The mass shooting at a New York supermarket over the weekend dominated the Sunday talk shows this week, as the tragedy spurred renewed cries for gun control and fueled concerns over violent hate crimes in the country.
A gunman shot 13 people at Tops Friendly Market in Buffalo on Saturday, killing at least 10. Eleven of the victims were Black and police are investigating the shooting as a hate crime following a racist manifesto the gunman published online.
While the gunman’s apparently hate-motivated assault has captured the attention of the nation, Buffalo Mayor Byron Brown told Margaret Brennan on CBS’s “Face the Nation” the focus should be on “sensible gun control” to prevent the next shooting.
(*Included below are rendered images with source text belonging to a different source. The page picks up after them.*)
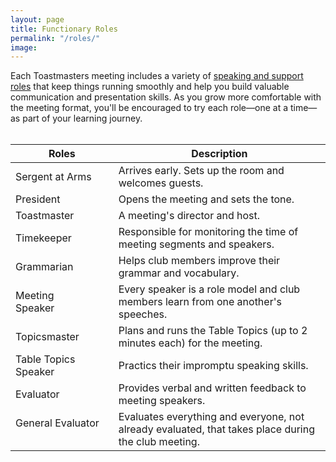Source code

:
 ```yaml
---
layout: page
title: Functionary Roles
permalink: "/roles/"
image: 
---
```


Each Toastmasters meeting includes a variety of [speaking and support roles](https://www.toastmasters.org/membership/club-meeting-roles/) that keep things running smoothly and help you build valuable communication and presentation skills.
As you grow more comfortable with the meeting format, you'll be encouraged to try each role—one at a time—as part of your learning journey.
</br></br>


|Roles         | Description |
| ------------- | ------------- |
| Sergent at Arms&nbsp;&nbsp;&nbsp;&nbsp;&nbsp;&nbsp;  | Arrives early. Sets up the room and welcomes guests. |
| President| Opens the meeting and sets the tone.|
| Toastmaster | A meeting's director and host. |
| Timekeeper  | Responsible for monitoring the time of meeting segments and speakers.|
| Grammarian  | Helps club members improve their grammar and vocabulary. |
| Meeting Speaker&nbsp;&nbsp;&nbsp;&nbsp;&nbsp;&nbsp;  |Every speaker is a role model and club members learn from one another's speeches.
| Topicsmaster&nbsp;&nbsp;&nbsp;&nbsp;&nbsp;&nbsp; | Plans and runs the Table Topics (up to 2 minutes each) for the meeting. |
| Table Topics Speaker&nbsp;&nbsp;&nbsp;&nbsp;&nbsp;&nbsp; | Practics their impromptu speaking skills.
| Evaluator  | Provides verbal and written feedback to meeting speakers.|
| General Evaluator &nbsp;&nbsp;&nbsp;&nbsp;&nbsp;&nbsp; | Evaluates everything and everyone, not already evaluated, that takes place during the club meeting.|
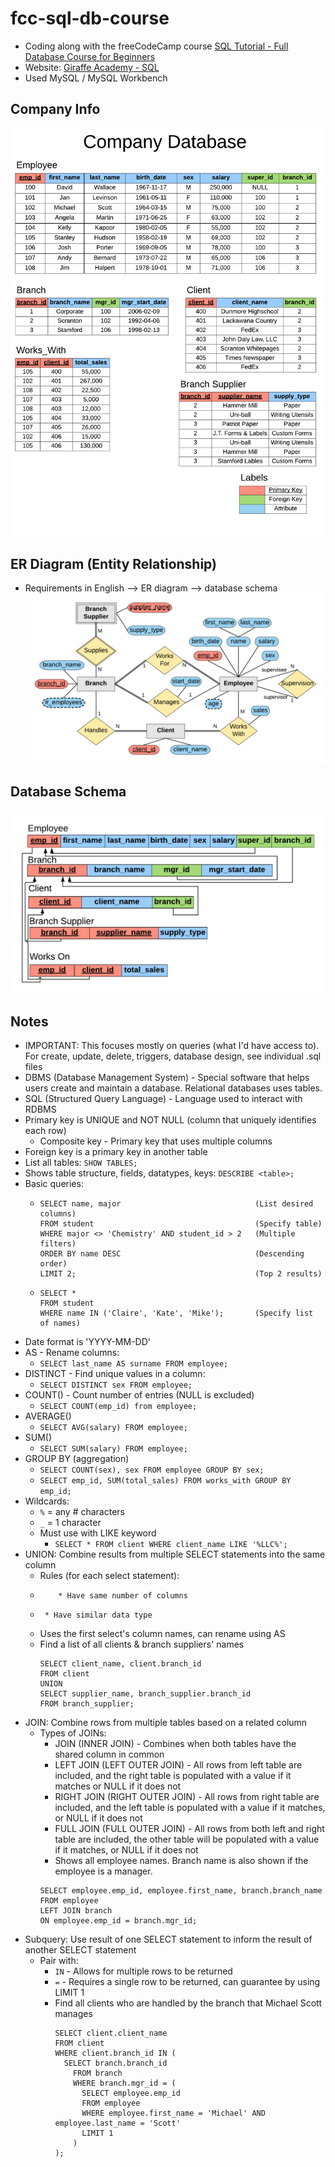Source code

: # fcc-sql-db-course
- Coding along with the freeCodeCamp course [SQL Tutorial - Full Database Course for Beginners](https://www.youtube.com/watch?v=HXV3zeQKqGY)
- Website: [Giraffe Academy - SQL](https://www.giraffeacademy.com/databases/sql/)
- Used MySQL / MySQL Workbench

## Company Info
![company data](img/company-data.png)

## ER Diagram (Entity Relationship)
- Requirements in English --> ER diagram --> database schema
![er diagram](img/er-diagram.png)

## Database Schema
![database schema](img/database-schema.png)

## Notes
- IMPORTANT: This focuses mostly on queries (what I'd have access to).  For create, update, delete, triggers, database design, see individual .sql files
- DBMS (Database Management System) - Special software that helps users create and maintain a database.  Relational databases uses tables.
- SQL (Structured Query Language) - Language used to interact with RDBMS
- Primary key is UNIQUE and NOT NULL (column that uniquely identifies each row)
  - Composite key - Primary key that uses multiple columns
- Foreign key is a primary key in another table
- List all tables: `SHOW TABLES;`
- Shows table structure, fields, datatypes, keys: `DESCRIBE <table>;`
- Basic queries:
  - ```
    SELECT name, major                              (List desired columns)
    FROM student                                    (Specify table)
    WHERE major <> 'Chemistry' AND student_id > 2   (Multiple filters)
    ORDER BY name DESC                              (Descending order)
    LIMIT 2;                                        (Top 2 results)
    ```
  - ```
    SELECT *
    FROM student
    WHERE name IN ('Claire', 'Kate', 'Mike');       (Specify list of names)
    ```
- Date format is 'YYYY-MM-DD'
- AS - Rename columns:
  - `SELECT last_name AS surname FROM employee;`
- DISTINCT - Find unique values in a column:
  - `SELECT DISTINCT sex FROM employee;`
- COUNT() - Count number of entries (NULL is excluded)
  - `SELECT COUNT(emp_id) from employee;`
- AVERAGE()
  - `SELECT AVG(salary) FROM employee;`
- SUM()
  - `SELECT SUM(salary) FROM employee;`
- GROUP BY (aggregation)
  - `SELECT COUNT(sex), sex FROM employee GROUP BY sex;`
  - `SELECT emp_id, SUM(total_sales) FROM works_with GROUP BY emp_id;`
- Wildcards:
  - `%` = any # characters
  - `_` = 1 character
  - Must use with LIKE keyword
    - `SELECT * FROM client WHERE client_name LIKE '%LLC%';`
- UNION: Combine results from multiple SELECT statements into the same column
  - Rules (for each select statement):
  - 		* Have same number of columns
  -      * Have similar data type
  - Uses the first select's column names, can rename using AS
  - Find a list of all clients & branch suppliers' names
    ```
    SELECT client_name, client.branch_id
    FROM client
    UNION
    SELECT supplier_name, branch_supplier.branch_id
    FROM branch_supplier;
    ```
- JOIN: Combine rows from multiple tables based on a related column
  - Types of JOINs:
    - JOIN (INNER JOIN) - Combines when both tables have the shared column in common
    - LEFT JOIN (LEFT OUTER JOIN) - All rows from left table are included, and the right table is populated with a value if it matches or NULL if it does not
    - RIGHT JOIN (RIGHT OUTER JOIN) - All rows from right table are included, and the left table is populated with a value if it matches, or NULL if it does not
    - FULL JOIN (FULL OUTER JOIN) - All rows from both left and right table are included, the other table will be populated with a value if it matches, or NULL if it does not
    - Shows all employee names.  Branch name is also shown if the employee is a manager.
    ```
    SELECT employee.emp_id, employee.first_name, branch.branch_name
    FROM employee
    LEFT JOIN branch
    ON employee.emp_id = branch.mgr_id;
    ```
- Subquery: Use result of one SELECT statement to inform the result of another SELECT statement
  - Pair with:
    - `IN` - Allows for multiple rows to be returned
    - `=` - Requires a single row to be returned, can guarantee by using LIMIT 1
    - Find all clients who are handled by the branch that Michael Scott manages
      ```
      SELECT client.client_name
      FROM client
      WHERE client.branch_id IN (
        SELECT branch.branch_id
          FROM branch
          WHERE branch.mgr_id = (
            SELECT employee.emp_id
            FROM employee
            WHERE employee.first_name = 'Michael' AND employee.last_name = 'Scott'
            LIMIT 1
          )
      );
      ```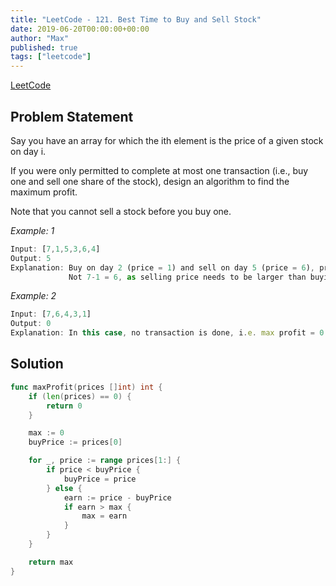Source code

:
 ```yaml
---
title: "LeetCode - 121. Best Time to Buy and Sell Stock"
date: 2019-06-20T00:00:00+00:00
author: "Max"
published: true
tags: ["leetcode"]
---
```


[LeetCode](https://leetcode.com/problems/best-time-to-buy-and-sell-stock/)

## Problem Statement

Say you have an array for which the ith element is the price of a given stock on day i.

If you were only permitted to complete at most one transaction (i.e., buy one and sell one share of the stock), design an algorithm to find the maximum profit.

Note that you cannot sell a stock before you buy one.

*Example: 1*

```js
Input: [7,1,5,3,6,4]
Output: 5
Explanation: Buy on day 2 (price = 1) and sell on day 5 (price = 6), profit = 6-1 = 5.
             Not 7-1 = 6, as selling price needs to be larger than buying price.
```

*Example: 2*

```js
Input: [7,6,4,3,1]
Output: 0
Explanation: In this case, no transaction is done, i.e. max profit = 0.
```

## Solution

```go
func maxProfit(prices []int) int {
	if (len(prices) == 0) {
		return 0
	}

	max := 0
	buyPrice := prices[0]

	for _, price := range prices[1:] {
		if price < buyPrice {
			buyPrice = price
		} else {
			earn := price - buyPrice
			if earn > max {
				max = earn
			}
		}
	}

	return max
}
```
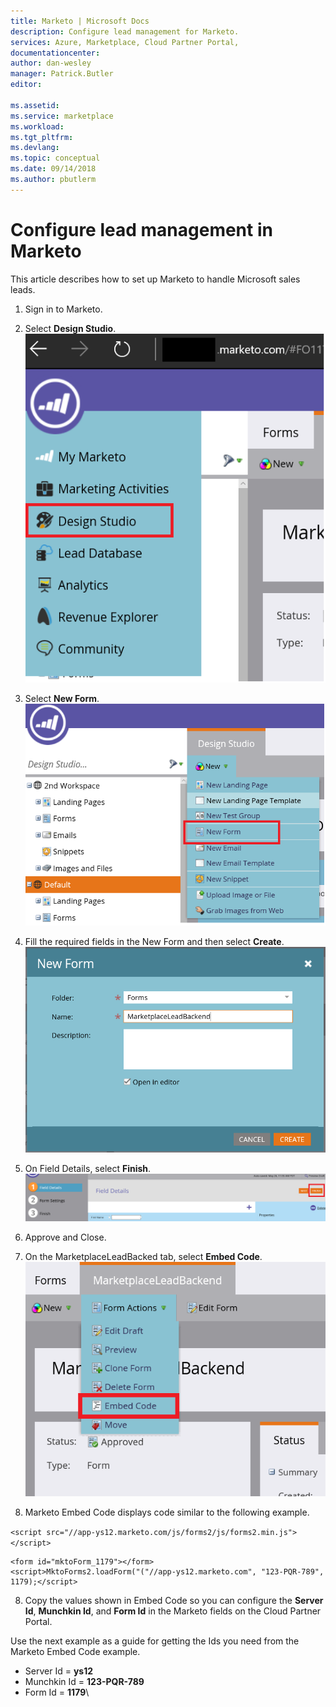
 ```yaml
---
title: Marketo | Microsoft Docs
description: Configure lead management for Marketo.
services: Azure, Marketplace, Cloud Partner Portal, 
documentationcenter:
author: dan-wesley
manager: Patrick.Butler  
editor:

ms.assetid: 
ms.service: marketplace
ms.workload: 
ms.tgt_pltfrm: 
ms.devlang: 
ms.topic: conceptual
ms.date: 09/14/2018
ms.author: pbutlerm
---
```



# Configure lead management in Marketo

This article describes how to set up Marketo to handle Microsoft sales leads.

1. Sign in to Marketo.
2. Select **Design Studio**.
    ![Marketo Design Studio](./media/cloud-partner-portal-lead-management-instructions-marketo/marketo1.png)

3.  Select **New Form**.
    ![Marketo new form](./media/cloud-partner-portal-lead-management-instructions-marketo/marketo2.png)

4.  Fill the required fields in the New Form and then select **Create**.
    ![Marketo create new form](./media/cloud-partner-portal-lead-management-instructions-marketo/marketo3.png)

4.  On Field Details, select **Finish**.
    ![Marketo finish form](./media/cloud-partner-portal-lead-management-instructions-marketo/marketo4.png)

5.  Approve and Close.

6.  On the MarketplaceLeadBacked tab, select **Embed Code**.
    ![Marketo embed code option](./media/cloud-partner-portal-lead-management-instructions-marketo/marketo5.png)

7.  Marketo Embed Code displays code similar to the following example.

`<script src="//app-ys12.marketo.com/js/forms2/js/forms2.min.js"></script>`

    <form id="mktoForm_1179"></form>
    <script>MktoForms2.loadForm("("//app-ys12.marketo.com", "123-PQR-789", 1179);</script>

8.  Copy the values shown in Embed Code so you can configure the **Server Id**, **Munchkin Id**, and **Form Id** in the Marketo fields on the Cloud Partner Portal.

Use the next example as a guide for getting the Ids you need from the Marketo Embed Code example.

- Server Id = **ys12**
- Munchkin Id = **123-PQR-789**
- Form Id = **1179**\
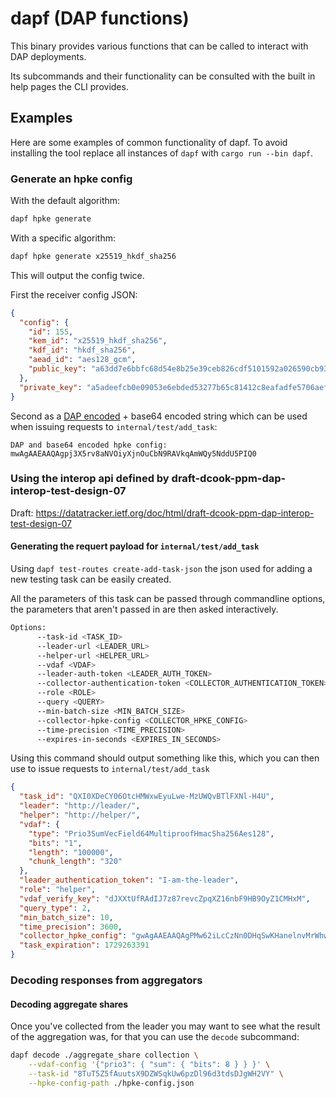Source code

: # dapf (DAP functions)

This binary provides various functions that can be called to interact with DAP
deployments.

Its subcommands and their functionality can be consulted with the built in
help pages the CLI provides.


## Examples

Here are some examples of common functionality of dapf. To avoid installing the
tool replace all instances of `dapf` with `cargo run --bin dapf`.

### Generate an hpke config

With the default algorithm:
```sh
dapf hpke generate
```

With a specific algorithm:
```sh
dapf hpke generate x25519_hkdf_sha256
```

This will output the config twice.

First the receiver config JSON:
```json
{
  "config": {
    "id": 155,
    "kem_id": "x25519_hkdf_sha256",
    "kdf_id": "hkdf_sha256",
    "aead_id": "aes128_gcm",
    "public_key": "a63dd7e6bbfc68d54e8b25e39ceb826cdf5101592a026590cb935d754e4f210d"
  },
  "private_key": "a5adeefcb0e09053e6ebded53277b65c81412c8eafadfe5706aef3453d45b05c"
}
```

Second as a [DAP encoded][hpke-config-encoding] + base64 encoded string which can be
used when issuing requests to `internal/test/add_task`:
```
DAP and base64 encoded hpke config: mwAgAAEAAQAgpj3X5rv8aNVOiyXjnOuCbN9RAVkqAmWQy5NddU5PIQ0
```

### Using the interop api defined by draft-dcook-ppm-dap-interop-test-design-07

Draft: https://datatracker.ietf.org/doc/html/draft-dcook-ppm-dap-interop-test-design-07

#### Generating the requert payload for `internal/test/add_task`

Using `dapf test-routes create-add-task-json` the json used for adding a new
testing task can be easily created.

All the parameters of this task can be passed through commandline options, the
parameters that aren't passed in are then asked interactively.

```sh
Options:
      --task-id <TASK_ID>
      --leader-url <LEADER_URL>
      --helper-url <HELPER_URL>
      --vdaf <VDAF>
      --leader-auth-token <LEADER_AUTH_TOKEN>
      --collector-authentication-token <COLLECTOR_AUTHENTICATION_TOKEN>
      --role <ROLE>
      --query <QUERY>
      --min-batch-size <MIN_BATCH_SIZE>
      --collector-hpke-config <COLLECTOR_HPKE_CONFIG>
      --time-precision <TIME_PRECISION>
      --expires-in-seconds <EXPIRES_IN_SECONDS>
```

Using this command should output something like this, which you can then use to
issue requests to `internal/test/add_task`
```json
{
  "task_id": "QXI0XDeCY06OtcHMWxwEyuLwe-MzUWQvBTlFXNl-H4U",
  "leader": "http://leader/",
  "helper": "http://helper/",
  "vdaf": {
    "type": "Prio3SumVecField64MultiproofHmacSha256Aes128",
    "bits": "1",
    "length": "100000",
    "chunk_length": "320"
  },
  "leader_authentication_token": "I-am-the-leader",
  "role": "helper",
  "vdaf_verify_key": "dJXXtUfRAdIJ7z87revcZpqXZ16nbF9HB9OyZ1CMHxM",
  "query_type": 2,
  "min_batch_size": 10,
  "time_precision": 3600,
  "collector_hpke_config": "gwAgAAEAAQAgPMw62iLcCzNn0DHqSwKHanelnvMrWhwGEJVSpRpzmhM",
  "task_expiration": 1729263391
}
```

### Decoding responses from aggregators


#### Decoding aggregate shares

Once you've collected from the leader you may want to see what the result of the
aggregation was, for that you can use the `decode` subcommand:

```sh
dapf decode ./aggregate_share collection \
    --vdaf-config '{"prio3": { "sum": { "bits": 8 } } }' \
    --task-id "8TuT5Z5fAuutsX9DZWSqkUw6pzDl96d3tdsDJgWH2VY" \
    --hpke-config-path ./hpke-config.json
```

[hpke-config-encoding]: https://datatracker.ietf.org/doc/html/draft-ietf-ppm-dap-09#section-4.4.1-6
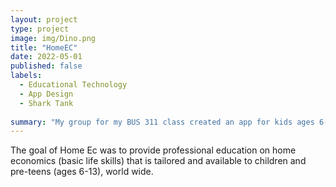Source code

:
 ```yaml
---
layout: project
type: project
image: img/Dino.png
title: "HomeEC"
date: 2022-05-01
published: false
labels:
  - Educational Technology
  - App Design
  - Shark Tank
  
summary: "My group for my BUS 311 class created an app for kids ages 6-13 to help teach them basic home economics skills."
---
```


The goal of Home Ec was to provide professional education on home economics (basic life skills) that is tailored and available to children and pre-teens (ages 6-13), world wide.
“After all of these mass shootings that have taken place in this country for different reasons, year in and year out, month in and month out, week in and week out, let Buffalo, New York, be the last place that this kind of mass shooting happens,” Brown said.
The gunman, who was wearing a tactical vest and had briefly livestreamed the shooting on Twitch, surrendered to police and was arraigned on a first-degree murder charge Saturday evening.
Authorities say that Payton Gendron, 18, wrote and published a 180-page manifesto via 4Chan, an online social forum. In the manifesto, Gendron espoused racist ideas and white supremacist ideology including the “Great Replacement” theory, or a false belief that liberals are intentionally replacing white people with minorities in the U.S. for political benefit.
The shooting follows other recent high-profile hate crimes in the U.S., including a white supremacist who targeted Hispanics in 2019 when he shot and killed 23 people in El Paso, Texas, and a mass shooting at a Pittsburgh synagogue in 2018.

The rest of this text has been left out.